For the purposes of this opinion we shall disregard the finding of the district court, that the York National Bank had no actual notice of the mortgages held by the Farmers & Merchants Bank on the grain levied upon, and assume that, at and before the York National Bank caused the grain in controversy to be levied upon, that bank did have actual knowledge that Anthony had pledged it, by the. mortgages in suit, to the Farmers & Merchants Bank, to secure money borrowed from it by him and used in the purchase of the grain mortgaged. The correctness of the decree of the district court is assailed here on two grounds:

1. That although copies of appellant’s mortgages had not been filed in the office of the county clerk of York county at the time of the seizure of the grain on the execution, yet the York National Bank, having actual knowledge of the existence of said mortgages, could not, and did not, by the seizure of the mortgaged grain on execution, acquire a lien thereon superior to the lien created by the mortgages. No claim is made here that appellant was ever in possession of the grain covered by these mortgages, nor that the York National Bank was not in fact a creditor of the mortgagor, Anthony. We have, then, the clear ques[348]*348tion, does the fact that a creditor, knowing his debtor has mortgaged his personal property, a copy of such mortgage not being filed and the debtor remaining in possession of the property, estop such creditor from seizing the property on execution and holding it as against such mortgagee ?

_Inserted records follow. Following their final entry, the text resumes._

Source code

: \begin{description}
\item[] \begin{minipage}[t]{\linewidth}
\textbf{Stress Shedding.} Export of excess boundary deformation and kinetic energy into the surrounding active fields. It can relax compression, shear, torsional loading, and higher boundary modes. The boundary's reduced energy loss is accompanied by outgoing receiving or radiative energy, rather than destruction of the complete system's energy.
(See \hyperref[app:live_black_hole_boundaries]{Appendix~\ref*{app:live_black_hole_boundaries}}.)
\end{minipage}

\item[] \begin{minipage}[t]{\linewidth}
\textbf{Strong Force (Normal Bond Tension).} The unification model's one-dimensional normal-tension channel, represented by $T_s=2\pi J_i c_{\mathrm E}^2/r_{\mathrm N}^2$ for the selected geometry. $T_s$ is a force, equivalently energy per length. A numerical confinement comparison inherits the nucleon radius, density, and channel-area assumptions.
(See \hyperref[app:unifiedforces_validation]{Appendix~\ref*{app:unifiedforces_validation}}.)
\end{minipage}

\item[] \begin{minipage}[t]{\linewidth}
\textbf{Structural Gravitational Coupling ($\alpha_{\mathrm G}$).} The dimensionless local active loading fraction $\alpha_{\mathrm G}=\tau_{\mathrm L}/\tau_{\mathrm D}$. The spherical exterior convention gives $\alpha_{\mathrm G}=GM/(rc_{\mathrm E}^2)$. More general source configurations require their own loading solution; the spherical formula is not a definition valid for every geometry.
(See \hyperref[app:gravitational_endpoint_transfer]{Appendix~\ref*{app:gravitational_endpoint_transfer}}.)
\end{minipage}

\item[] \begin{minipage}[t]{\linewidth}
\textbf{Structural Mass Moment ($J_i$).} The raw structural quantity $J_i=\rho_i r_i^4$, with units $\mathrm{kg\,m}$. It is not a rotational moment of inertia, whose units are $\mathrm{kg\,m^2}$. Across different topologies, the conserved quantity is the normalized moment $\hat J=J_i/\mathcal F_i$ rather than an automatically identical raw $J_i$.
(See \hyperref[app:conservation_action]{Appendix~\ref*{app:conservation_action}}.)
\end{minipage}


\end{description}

Section 14, chapter 32, Compiled Statutes, 1893, provides : “ Every mortgage, or conveyance intended to operate as a mortgage, of goods and chattels hereafter made, which shall not be accompanied by an immediate delivery,' and be followed by an actual and continued change of possession of the things mortgaged, shall be absolutely void as against the creditors of the mortgagor and as against subsequent purchasers and mortgagees in good faith, unless’ the mortgage, or a true copy thereof, shall be filed in the office of the county clerk,” etc. By this law, then, a chattel mortgage, when the same, or a copy thereof, is not filed in the clerk’s office, and no actual change of possession of the mortgaged property has occurred and continues, is absolutely void as against the creditors of the mortgagor. Whether a creditor has knowledge of such a mortgage is immaterial. So far as he and his rights are concerned, such a mortgage does not exist. The term “creditor” in this statute means a judgment, execution, or attachment creditor ; that is, a creditor who is using the courts of law and their processes for the collection of his debt.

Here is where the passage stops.